*** SUPPLIED DATA ***
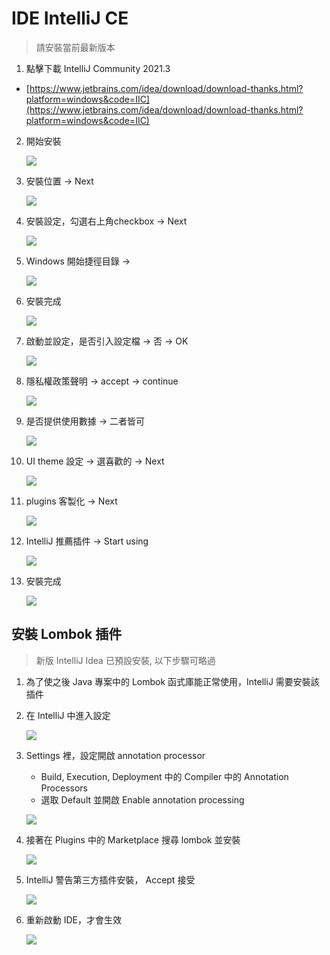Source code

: 
# IDE IntelliJ CE

> 請安裝當前最新版本
> 
1. 點擊下載 IntelliJ Community 2021.3
- [https://www.jetbrains.com/idea/download/download-thanks.html?platform=windows&code=IIC](https://www.jetbrains.com/idea/download/download-thanks.html?platform=windows&code=IIC)
2. 開始安裝

    ![](../asset/img/chapter1/ij_1.png)

3. 安裝位置 -> Next
    
    ![](../asset/img/chapter1/ij_2.png)
    
4. 安裝設定，勾選右上角checkbox -> Next
    
    ![](../asset/img/chapter1/ij_3.png)
    
5. Windows 開始捷徑目錄 ->
    
    ![](../asset/img/chapter1/ij_4.png)
    
6. 安裝完成
    
    ![](../asset/img/chapter1/ij_5.png)
    
7. 啟動並設定，是否引入設定檔 -> 否 -> OK
    
    ![](../asset/img/chapter1/ij_6.png)
    
8. 隱私權政策聲明 -> accept -> continue
    
    ![](../asset/img/chapter1/ij_7.png)
    
9. 是否提供使用數據 -> 二者皆可
    
    ![](../asset/img/chapter1/ij_8.png)
    
10. UI theme 設定 -> 選喜歡的 -> Next
    
    ![](../asset/img/chapter1/ij_9.png)
    
11. plugins 客製化 -> Next
    
    ![](../asset/img/chapter1/ij_10.png)
    
12. IntelliJ 推薦插件 -> Start using
    
    ![](../asset/img/chapter1/ij_11.png)
    
13. 安裝完成
    
    ![](../asset/img/chapter1/ij_12.png)
    
## 安裝 Lombok 插件
> 新版 IntelliJ Idea 已預設安裝, 以下步驟可略過
> 

1. 為了使之後 Java 專案中的 Lombok 函式庫能正常使用，IntelliJ 需要安裝該插件
2. 在 IntelliJ 中進入設定
    
    ![](../asset/img/chapter1/ij_13.png)
    
3. Settings 裡，設定開啟 annotation processor
    - Build, Execution, Deployment 中的 Compiler 中的 Annotation Processors
    - 選取 Default 並開啟 Enable annotation processing
    
    ![](../asset/img/chapter1/ij_14.png)
    
4. 接著在 Plugins 中的 Marketplace 搜尋 lombok 並安裝
    
    ![](../asset/img/chapter1/ij_15.png)
    
5. IntelliJ 警告第三方插件安裝， Accept 接受
    
    ![](../asset/img/chapter1/ij_16.png)
    
6. 重新啟動 IDE，才會生效
    
    ![](../asset/img/chapter1/ij_17.png)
*** End of SUPPLIED DATA ***
> _PROMPT_: When an image appears in the data, skip it and output the rest exactly.

> _SOLUTION TO THE PROBLEM_:
Source code

: 
# IDE IntelliJ CE

> 請安裝當前最新版本
> 
1. 點擊下載 IntelliJ Community 2021.3
- [https://www.jetbrains.com/idea/download/download-thanks.html?platform=windows&code=IIC](https://www.jetbrains.com/idea/download/download-thanks.html?platform=windows&code=IIC)
2. 開始安裝

    ![](../asset/img/chapter1/ij_1.png)

3. 安裝位置 -> Next
    
    ![](../asset/img/chapter1/ij_2.png)
    
4. 安裝設定，勾選右上角checkbox -> Next
    
    ![](../asset/img/chapter1/ij_3.png)
    
5. Windows 開始捷徑目錄 ->
    
    ![](../asset/img/chapter1/ij_4.png)
    
6. 安裝完成
    
    ![](../asset/img/chapter1/ij_5.png)
    
7. 啟動並設定，是否引入設定檔 -> 否 -> OK
    
    ![](../asset/img/chapter1/ij_6.png)
    
8. 隱私權政策聲明 -> accept -> continue
    
    ![](../asset/img/chapter1/ij_7.png)
    
9. 是否提供使用數據 -> 二者皆可
    
    ![](../asset/img/chapter1/ij_8.png)
    
10. UI theme 設定 -> 選喜歡的 -> Next
    
    ![](../asset/img/chapter1/ij_9.png)
    
11. plugins 客製化 -> Next
    
    ![](../asset/img/chapter1/ij_10.png)
    
12. IntelliJ 推薦插件 -> Start using
    
    ![](../asset/img/chapter1/ij_11.png)
    
13. 安裝完成
    
    ![](../asset/img/chapter1/ij_12.png)
    
## 安裝 Lombok 插件
> 新版 IntelliJ Idea 已預設安裝, 以下步驟可略過
> 

1. 為了使之後 Java 專案中的 Lombok 函式庫能正常使用，IntelliJ 需要安裝該插件
2. 在 IntelliJ 中進入設定
    
    ![](../asset/img/chapter1/ij_13.png)
    
3. Settings 裡，設定開啟 annotation processor
    - Build, Execution, Deployment 中的 Compiler 中的 Annotation Processors
    - 選取 Default 並開啟 Enable annotation processing
    
    ![](../asset/img/chapter1/ij_14.png)
    
4. 接著在 Plugins 中的 Marketplace 搜尋 lombok 並安裝
    
    ![](../asset/img/chapter1/ij_15.png)
    
5. IntelliJ 警告第三方插件安裝， Accept 接受
    
    ![](../asset/img/chapter1/ij_16.png)
    
6. 重新啟動 IDE，才會生效
    
    ![](../asset/img/chapter1/ij_17.png)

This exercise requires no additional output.